R. Kelly trial: Jury has questions for judge as it continues deliberations


CHICAGO (SCS) — During their second day of deliberations on Wednesday, jurors in R. Kelly’s federal trial in Chicago asked three questions as they worked to reach a verdict.

One question was about a discrepancy between the wording of the indictment and the wording of the jury instructions. The jurors wanted to know if they needed to find that Kelly both instigated and coerced minors into sexual activity to convict him of those specific charges, or if they needed to determine that he instigated or coerced them. forced. Despite objections from Kelly’s defense team, U.S. District Judge Harry Leinenweber said he would tell jurors they only had to determine that Kelly coerced or enticed his accusers.

The other two questions were requests to see records related to an accusatory internship “Tracy” had at a record company, and for Westin Hotel records from 1999 and 2000. Tracy said she met Kelly when she was working as an intern at a record company when she was 16 and he sexually assaulted her at a Westin hotel in 1999. But in a previous lawsuit against Kelly, Tracy claimed she was 17 when they started having sex.

The judge said neither Tracy’s internship papers nor Westin hotel records from 1999 and 2000 are in evidence in the case, so the jury won’t be able to see them.

Kelly, 55, faces indictment on 13 counts of child pornography, obstruction of justice and incitement to sex with minors.

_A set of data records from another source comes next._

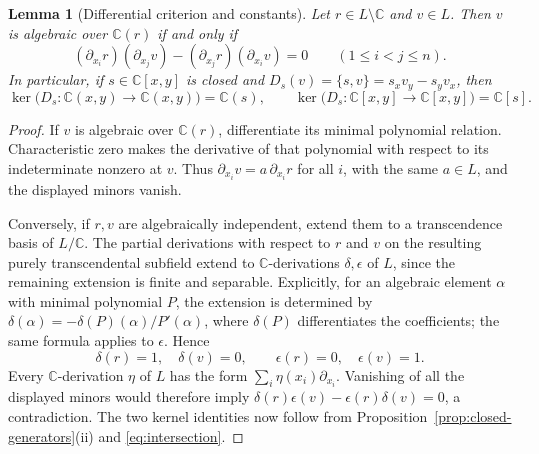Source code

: \documentclass[11pt,reqno]{amsart}
\numberwithin{equation}{section}
\theoremstyle{plain}
\newtheorem{lemma}[theorem]{Lemma}
\theoremstyle{definition}
\theoremstyle{remark}
\newcommand{\C}{\mathbb C}
\begin{document}
\begin{lemma}[Differential criterion and constants]\label{lem:differential-constants}
Let $r\in L\setminus\C$ and $v\in L$. Then $v$ is algebraic
over $\C(r)$ if and only if
\[
 (\partial_{x_i}r)(\partial_{x_j}v)
 -(\partial_{x_j}r)(\partial_{x_i}v)=0
 \qquad(1\le i<j\le n).
\]
In particular, if $s\in\C[x,y]$ is closed and
$D_s(v)=\{s,v\}=s_xv_y-s_yv_x$, then
\[
 \ker\bigl(D_s:\C(x,y)\to\C(x,y)\bigr)=\C(s),
 \qquad
 \ker\bigl(D_s:\C[x,y]\to\C[x,y]\bigr)=\C[s].
\]
\end{lemma}
\begin{proof}
If $v$ is algebraic over $\C(r)$, differentiate its minimal
polynomial relation. Characteristic zero makes the derivative of that
polynomial with respect to its indeterminate nonzero at $v$. Thus
$\partial_{x_i}v=a\,\partial_{x_i}r$ for all $i$, with the same
$a\in L$, and the displayed minors vanish.

Conversely, if $r,v$ are algebraically independent, extend them to a
transcendence basis of $L/\C$. The partial derivations with respect
to $r$ and $v$ on the resulting purely transcendental subfield extend
to $\C$-derivations $\delta,\epsilon$ of $L$, since the remaining
extension is finite and separable. Explicitly, for an algebraic
element $\alpha$ with minimal polynomial $P$, the extension is
determined by $\delta(\alpha)=-\delta(P)(\alpha)/P'(\alpha)$,
where $\delta(P)$ differentiates the coefficients; the same formula
applies to $\epsilon$. Hence
\[
 \delta(r)=1,\quad\delta(v)=0,\qquad
 \epsilon(r)=0,\quad\epsilon(v)=1.
\]
Every $\C$-derivation $\eta$ of $L$ has the form
$\sum_i\eta(x_i)\partial_{x_i}$. Vanishing of all the displayed
minors would therefore imply
$\delta(r)\epsilon(v)-\epsilon(r)\delta(v)=0$, a contradiction.
The two kernel identities now follow from
Proposition~\ref{prop:closed-generators}(ii) and
\eqref{eq:intersection}.
\end{proof}
\end{document}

Two former accomplices are tried alongside him.

Kelly and his former business manager, Derrel McDavid, are accused of rigging Kelly’s child pornography trial in 2008 – in which he was acquitted – by intimidating and paying off witnesses, and conspiring to cover up Kelly’s alleged child sexual abuse by buying up incriminating videotapes. McDavid faces four counts – two of receiving child pornography, one of conspiracy to receive child pornography and one of conspiracy to obstruct justice.

Kelly’s former assistant, Milton “June” Brown, is charged with one count of receiving child pornography for his alleged role in the scheme to cover up the sex tapes.

Before the jury began their deliberations, Kelly’s lead defense attorney asked the jurors to put aside what they knew about the singer before the trial, acknowledging that most of that information was probably not favorable, and to treat him like a “John Doe”. Bonjean said the jury must make their decision based solely on the evidence heard in the courtroom, not on what they might know about Kelly through the media or what they heard at her topic elsewhere.

Bonjean said that no matter what the jurors might decide, Kelly did some great things when it came to making music, and he shouldn’t “be stripped of all his humanity.”

However, in rebuttal of the charge, Assistant US Attorney Jeannice Appenteng said the evidence was clear that Kelly sexually abused girls and that his co-defendants helped him cover it up.

“What R. Kelly wanted was to have sex with young girls,” Appenteng said.

Appenteng said that when the jury thinks about the case, they have to ask themselves who is at the center of it: Kelly’s victims. She said they were children when Kelly started having sex with them, and the jury should find him guilty.

“The defendants are guilty on every count. Hold them accountable,” Appenteng said.

Jurors heard four weeks of testimony from more than 30 witnesses and saw clips from three sex tapes that prosecutors say show Kelly sexually abusing her 14-year-old goddaughter.

During the trial, four women accused Kelly of sexually abusing them as girls, including the state’s star witness, who testified under the pseudonym “Jane”, and told jurors that Kelly started to abuse her after becoming her godfather when she was only 14 years old. and had sex with her hundreds of times between the ages of 14 and 18.

Jane had denied for years that Kelly abused her, but now says Kelly bullied her and her family and paid them off to keep her abuse a secret. She now says she was the person in the video at the center of Kelly’s 2008 Cook County child pornography trial, and told the jury that Kelly recorded her on other videos shown in court.

McDavid was the only defendant to testify at trial, spending three days in the witness box, repeatedly telling jurors he believed Kelly when he denied sexually abusing girls in the early 2000s, but said that he had begun to doubt Kelly’s innocence after learning new things. during the ongoing federal trial.

Kelly has previously been sentenced to 30 years in prison after being convicted last year of racketeering and sex trafficking in federal court in New York.